:: Your goal ::
In the entries below, find the line with "- check ROM keys" and the line with "- Should use". Reproduce those two lines and every line between them exactly, and nothing more.

START Given data

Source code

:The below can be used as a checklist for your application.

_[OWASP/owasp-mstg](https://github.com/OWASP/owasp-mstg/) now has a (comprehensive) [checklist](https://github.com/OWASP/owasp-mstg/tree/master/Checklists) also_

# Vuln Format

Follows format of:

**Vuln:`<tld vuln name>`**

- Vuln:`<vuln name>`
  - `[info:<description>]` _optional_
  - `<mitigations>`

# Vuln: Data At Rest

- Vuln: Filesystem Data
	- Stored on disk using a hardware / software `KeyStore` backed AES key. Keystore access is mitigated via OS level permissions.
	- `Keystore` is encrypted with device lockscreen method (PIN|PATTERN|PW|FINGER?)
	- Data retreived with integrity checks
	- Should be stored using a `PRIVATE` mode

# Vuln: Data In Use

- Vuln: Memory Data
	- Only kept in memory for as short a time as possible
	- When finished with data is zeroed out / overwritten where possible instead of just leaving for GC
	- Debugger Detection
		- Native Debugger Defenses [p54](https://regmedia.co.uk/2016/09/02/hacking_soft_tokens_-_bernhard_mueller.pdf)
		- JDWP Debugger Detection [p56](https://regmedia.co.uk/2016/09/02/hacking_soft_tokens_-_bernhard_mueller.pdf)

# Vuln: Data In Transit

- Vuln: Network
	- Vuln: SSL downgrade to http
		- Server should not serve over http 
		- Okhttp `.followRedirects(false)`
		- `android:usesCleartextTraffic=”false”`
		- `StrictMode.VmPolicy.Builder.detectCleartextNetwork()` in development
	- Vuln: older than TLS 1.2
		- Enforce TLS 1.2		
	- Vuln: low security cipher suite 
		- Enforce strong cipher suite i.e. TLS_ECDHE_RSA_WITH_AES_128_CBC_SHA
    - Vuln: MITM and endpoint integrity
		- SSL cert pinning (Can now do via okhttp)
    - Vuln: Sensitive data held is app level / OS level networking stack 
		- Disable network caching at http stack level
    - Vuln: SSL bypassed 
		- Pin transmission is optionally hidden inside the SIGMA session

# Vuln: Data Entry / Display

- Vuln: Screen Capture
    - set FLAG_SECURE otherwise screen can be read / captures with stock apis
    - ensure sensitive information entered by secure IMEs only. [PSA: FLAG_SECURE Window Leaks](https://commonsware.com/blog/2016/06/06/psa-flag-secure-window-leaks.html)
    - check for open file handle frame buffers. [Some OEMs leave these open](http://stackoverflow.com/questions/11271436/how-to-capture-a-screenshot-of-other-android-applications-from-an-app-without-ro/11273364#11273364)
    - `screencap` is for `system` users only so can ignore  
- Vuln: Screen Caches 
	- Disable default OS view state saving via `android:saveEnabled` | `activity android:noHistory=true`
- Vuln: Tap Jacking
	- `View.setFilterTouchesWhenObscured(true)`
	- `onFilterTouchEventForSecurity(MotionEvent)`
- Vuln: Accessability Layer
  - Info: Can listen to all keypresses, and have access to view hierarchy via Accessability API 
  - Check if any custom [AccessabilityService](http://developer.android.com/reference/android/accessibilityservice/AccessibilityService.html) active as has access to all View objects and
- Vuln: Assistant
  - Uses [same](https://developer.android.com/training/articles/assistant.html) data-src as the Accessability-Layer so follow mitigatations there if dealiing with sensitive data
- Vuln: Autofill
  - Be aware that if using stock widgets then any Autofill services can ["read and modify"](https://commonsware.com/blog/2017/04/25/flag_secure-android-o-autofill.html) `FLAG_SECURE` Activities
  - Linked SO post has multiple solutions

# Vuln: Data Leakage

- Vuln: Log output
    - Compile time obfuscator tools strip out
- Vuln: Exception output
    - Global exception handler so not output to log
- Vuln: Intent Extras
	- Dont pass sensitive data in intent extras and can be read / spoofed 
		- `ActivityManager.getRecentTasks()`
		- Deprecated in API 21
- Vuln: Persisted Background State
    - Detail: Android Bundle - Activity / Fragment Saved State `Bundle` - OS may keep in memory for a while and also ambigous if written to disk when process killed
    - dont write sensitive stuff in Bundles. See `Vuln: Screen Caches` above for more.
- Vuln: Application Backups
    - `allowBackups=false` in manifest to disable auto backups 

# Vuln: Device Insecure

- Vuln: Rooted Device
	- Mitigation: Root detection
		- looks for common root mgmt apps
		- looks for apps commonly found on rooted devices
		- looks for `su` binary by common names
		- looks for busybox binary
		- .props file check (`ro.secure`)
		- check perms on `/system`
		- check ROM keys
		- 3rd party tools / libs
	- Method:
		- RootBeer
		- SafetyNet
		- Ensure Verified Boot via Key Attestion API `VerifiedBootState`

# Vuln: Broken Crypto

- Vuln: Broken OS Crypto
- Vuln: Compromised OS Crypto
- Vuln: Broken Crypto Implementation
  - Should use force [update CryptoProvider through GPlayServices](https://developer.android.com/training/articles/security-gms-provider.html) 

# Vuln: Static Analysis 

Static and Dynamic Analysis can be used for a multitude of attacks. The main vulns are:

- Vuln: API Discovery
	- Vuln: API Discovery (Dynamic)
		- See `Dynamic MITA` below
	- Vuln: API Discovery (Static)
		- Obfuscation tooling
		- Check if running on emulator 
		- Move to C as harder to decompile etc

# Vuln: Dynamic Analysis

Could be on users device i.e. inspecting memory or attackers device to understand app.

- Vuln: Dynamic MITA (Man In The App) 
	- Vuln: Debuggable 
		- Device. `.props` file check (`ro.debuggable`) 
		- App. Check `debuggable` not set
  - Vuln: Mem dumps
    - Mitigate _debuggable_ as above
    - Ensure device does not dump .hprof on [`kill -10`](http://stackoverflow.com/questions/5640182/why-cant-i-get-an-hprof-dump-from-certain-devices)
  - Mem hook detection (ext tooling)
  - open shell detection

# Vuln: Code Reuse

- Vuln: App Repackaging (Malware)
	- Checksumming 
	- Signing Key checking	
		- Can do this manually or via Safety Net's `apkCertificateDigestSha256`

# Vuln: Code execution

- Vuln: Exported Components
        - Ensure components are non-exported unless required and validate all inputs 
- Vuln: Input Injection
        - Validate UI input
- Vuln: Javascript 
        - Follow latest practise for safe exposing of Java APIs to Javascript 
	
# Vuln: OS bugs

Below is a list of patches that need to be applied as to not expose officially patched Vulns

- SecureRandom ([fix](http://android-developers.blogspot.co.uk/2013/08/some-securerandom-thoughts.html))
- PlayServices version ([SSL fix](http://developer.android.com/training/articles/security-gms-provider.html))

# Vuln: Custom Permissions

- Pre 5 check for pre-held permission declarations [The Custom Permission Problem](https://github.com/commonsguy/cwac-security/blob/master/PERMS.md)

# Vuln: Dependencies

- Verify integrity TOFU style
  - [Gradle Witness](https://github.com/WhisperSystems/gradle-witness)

END Given data

:: Result ::
		- check ROM keys
		- 3rd party tools / libs
	- Method:
		- RootBeer
		- SafetyNet
		- Ensure Verified Boot via Key Attestion API `VerifiedBootState`

# Vuln: Broken Crypto

- Vuln: Broken OS Crypto
- Vuln: Compromised OS Crypto
- Vuln: Broken Crypto Implementation
  - Should use force [update CryptoProvider through GPlayServices](https://developer.android.com/training/articles/security-gms-provider.html) 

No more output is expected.